§ **Source texts of formatted documents**:
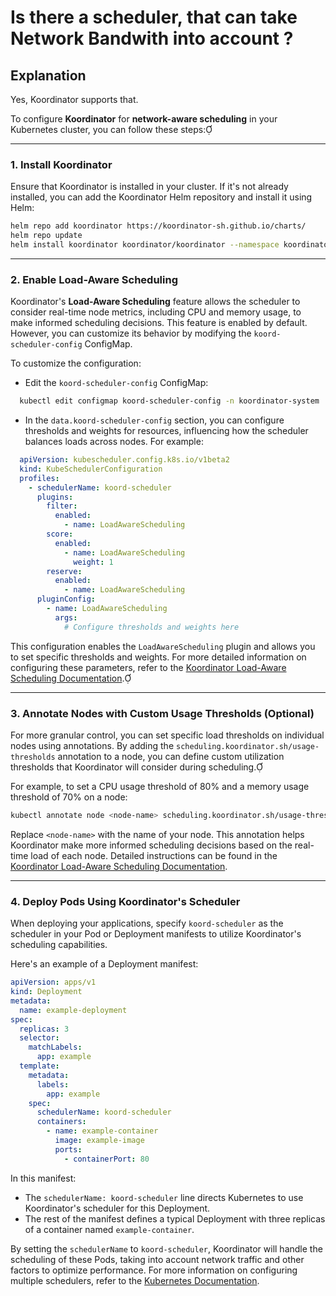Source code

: # Is there a scheduler, that can take Network Bandwith into account ?

## Explanation 

Yes, Koordinator supports that.

To configure **Koordinator** for **network-aware scheduling** in your Kubernetes cluster, you can follow these steps:

---

### 1. **Install Koordinator**

Ensure that Koordinator is installed in your cluster. If it's not already installed, you can add the Koordinator Helm repository and install it using Helm:


```bash
helm repo add koordinator https://koordinator-sh.github.io/charts/
helm repo update
helm install koordinator koordinator/koordinator --namespace koordinator-system --create-namespace
```


---

### 2. **Enable Load-Aware Scheduling**

Koordinator's **Load-Aware Scheduling** feature allows the scheduler to consider real-time node metrics, including CPU and memory usage, to make informed scheduling decisions. This feature is enabled by default. However, you can customize its behavior by modifying the `koord-scheduler-config` ConfigMap.

To customize the configuration:

- Edit the `koord-scheduler-config` ConfigMap:
 
```bash
  kubectl edit configmap koord-scheduler-config -n koordinator-system
  ```

- In the `data.koord-scheduler-config` section, you can configure thresholds and weights for resources, influencing how the scheduler balances loads across nodes. For example:

  
```yaml
  apiVersion: kubescheduler.config.k8s.io/v1beta2
  kind: KubeSchedulerConfiguration
  profiles:
    - schedulerName: koord-scheduler
      plugins:
        filter:
          enabled:
            - name: LoadAwareScheduling
        score:
          enabled:
            - name: LoadAwareScheduling
              weight: 1
        reserve:
          enabled:
            - name: LoadAwareScheduling
      pluginConfig:
        - name: LoadAwareScheduling
          args:
            # Configure thresholds and weights here
  ```


  This configuration enables the `LoadAwareScheduling` plugin and allows you to set specific thresholds and weights. For more detailed information on configuring these parameters, refer to the [Koordinator Load-Aware Scheduling Documentation](https://koordinator.sh/docs/user-manuals/load-aware-scheduling/).

---

### 3. **Annotate Nodes with Custom Usage Thresholds (Optional)**

For more granular control, you can set specific load thresholds on individual nodes using annotations. By adding the `scheduling.koordinator.sh/usage-thresholds` annotation to a node, you can define custom utilization thresholds that Koordinator will consider during scheduling.

For example, to set a CPU usage threshold of 80% and a memory usage threshold of 70% on a node:


```bash
kubectl annotate node <node-name> scheduling.koordinator.sh/usage-thresholds='{"usageThresholds":{"cpu":80,"memory":70}}'
```


Replace `<node-name>` with the name of your node. This annotation helps Koordinator make more informed scheduling decisions based on the real-time load of each node. Detailed instructions can be found in the [Koordinator Load-Aware Scheduling Documentation](https://koordinator.sh/docs/user-manuals/load-aware-scheduling/).

---

### 4. **Deploy Pods Using Koordinator's Scheduler**

When deploying your applications, specify `koord-scheduler` as the scheduler in your Pod or Deployment manifests to utilize Koordinator's scheduling capabilities.

Here's an example of a Deployment manifest:


```yaml
apiVersion: apps/v1
kind: Deployment
metadata:
  name: example-deployment
spec:
  replicas: 3
  selector:
    matchLabels:
      app: example
  template:
    metadata:
      labels:
        app: example
    spec:
      schedulerName: koord-scheduler
      containers:
        - name: example-container
          image: example-image
          ports:
            - containerPort: 80
```

In this manifest:

- The `schedulerName: koord-scheduler` line directs Kubernetes to use Koordinator's scheduler for this Deployment.
- The rest of the manifest defines a typical Deployment with three replicas of a container named `example-container`.

By setting the `schedulerName` to `koord-scheduler`, Koordinator will handle the scheduling of these Pods, taking into account network traffic and other factors to optimize performance. For more information on configuring multiple schedulers, refer to the [Kubernetes Documentation](https://kubernetes.io/docs/tasks/extend-kubernetes/configure-multiple-schedulers/).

§ **What needs to be done**:
Apart from the pictures, the entries above are to be repeated in full and exactly.

§ **Task solution**:
Source code

: # Is there a scheduler, that can take Network Bandwith into account ?

## Explanation 

Yes, Koordinator supports that.

To configure **Koordinator** for **network-aware scheduling** in your Kubernetes cluster, you can follow these steps:

---

### 1. **Install Koordinator**

Ensure that Koordinator is installed in your cluster. If it's not already installed, you can add the Koordinator Helm repository and install it using Helm:


```bash
helm repo add koordinator https://koordinator-sh.github.io/charts/
helm repo update
helm install koordinator koordinator/koordinator --namespace koordinator-system --create-namespace
```


---

### 2. **Enable Load-Aware Scheduling**

Koordinator's **Load-Aware Scheduling** feature allows the scheduler to consider real-time node metrics, including CPU and memory usage, to make informed scheduling decisions. This feature is enabled by default. However, you can customize its behavior by modifying the `koord-scheduler-config` ConfigMap.

To customize the configuration:

- Edit the `koord-scheduler-config` ConfigMap:
 
```bash
  kubectl edit configmap koord-scheduler-config -n koordinator-system
  ```

- In the `data.koord-scheduler-config` section, you can configure thresholds and weights for resources, influencing how the scheduler balances loads across nodes. For example:

  
```yaml
  apiVersion: kubescheduler.config.k8s.io/v1beta2
  kind: KubeSchedulerConfiguration
  profiles:
    - schedulerName: koord-scheduler
      plugins:
        filter:
          enabled:
            - name: LoadAwareScheduling
        score:
          enabled:
            - name: LoadAwareScheduling
              weight: 1
        reserve:
          enabled:
            - name: LoadAwareScheduling
      pluginConfig:
        - name: LoadAwareScheduling
          args:
            # Configure thresholds and weights here
  ```


  This configuration enables the `LoadAwareScheduling` plugin and allows you to set specific thresholds and weights. For more detailed information on configuring these parameters, refer to the [Koordinator Load-Aware Scheduling Documentation](https://koordinator.sh/docs/user-manuals/load-aware-scheduling/).

---

### 3. **Annotate Nodes with Custom Usage Thresholds (Optional)**

For more granular control, you can set specific load thresholds on individual nodes using annotations. By adding the `scheduling.koordinator.sh/usage-thresholds` annotation to a node, you can define custom utilization thresholds that Koordinator will consider during scheduling.

For example, to set a CPU usage threshold of 80% and a memory usage threshold of 70% on a node:


```bash
kubectl annotate node <node-name> scheduling.koordinator.sh/usage-thresholds='{"usageThresholds":{"cpu":80,"memory":70}}'
```


Replace `<node-name>` with the name of your node. This annotation helps Koordinator make more informed scheduling decisions based on the real-time load of each node. Detailed instructions can be found in the [Koordinator Load-Aware Scheduling Documentation](https://koordinator.sh/docs/user-manuals/load-aware-scheduling/).

---

### 4. **Deploy Pods Using Koordinator's Scheduler**

When deploying your applications, specify `koord-scheduler` as the scheduler in your Pod or Deployment manifests to utilize Koordinator's scheduling capabilities.

Here's an example of a Deployment manifest:


```yaml
apiVersion: apps/v1
kind: Deployment
metadata:
  name: example-deployment
spec:
  replicas: 3
  selector:
    matchLabels:
      app: example
  template:
    metadata:
      labels:
        app: example
    spec:
      schedulerName: koord-scheduler
      containers:
        - name: example-container
          image: example-image
          ports:
            - containerPort: 80
```

In this manifest:

- The `schedulerName: koord-scheduler` line directs Kubernetes to use Koordinator's scheduler for this Deployment.
- The rest of the manifest defines a typical Deployment with three replicas of a container named `example-container`.

By setting the `schedulerName` to `koord-scheduler`, Koordinator will handle the scheduling of these Pods, taking into account network traffic and other factors to optimize performance. For more information on configuring multiple schedulers, refer to the [Kubernetes Documentation](https://kubernetes.io/docs/tasks/extend-kubernetes/configure-multiple-schedulers/).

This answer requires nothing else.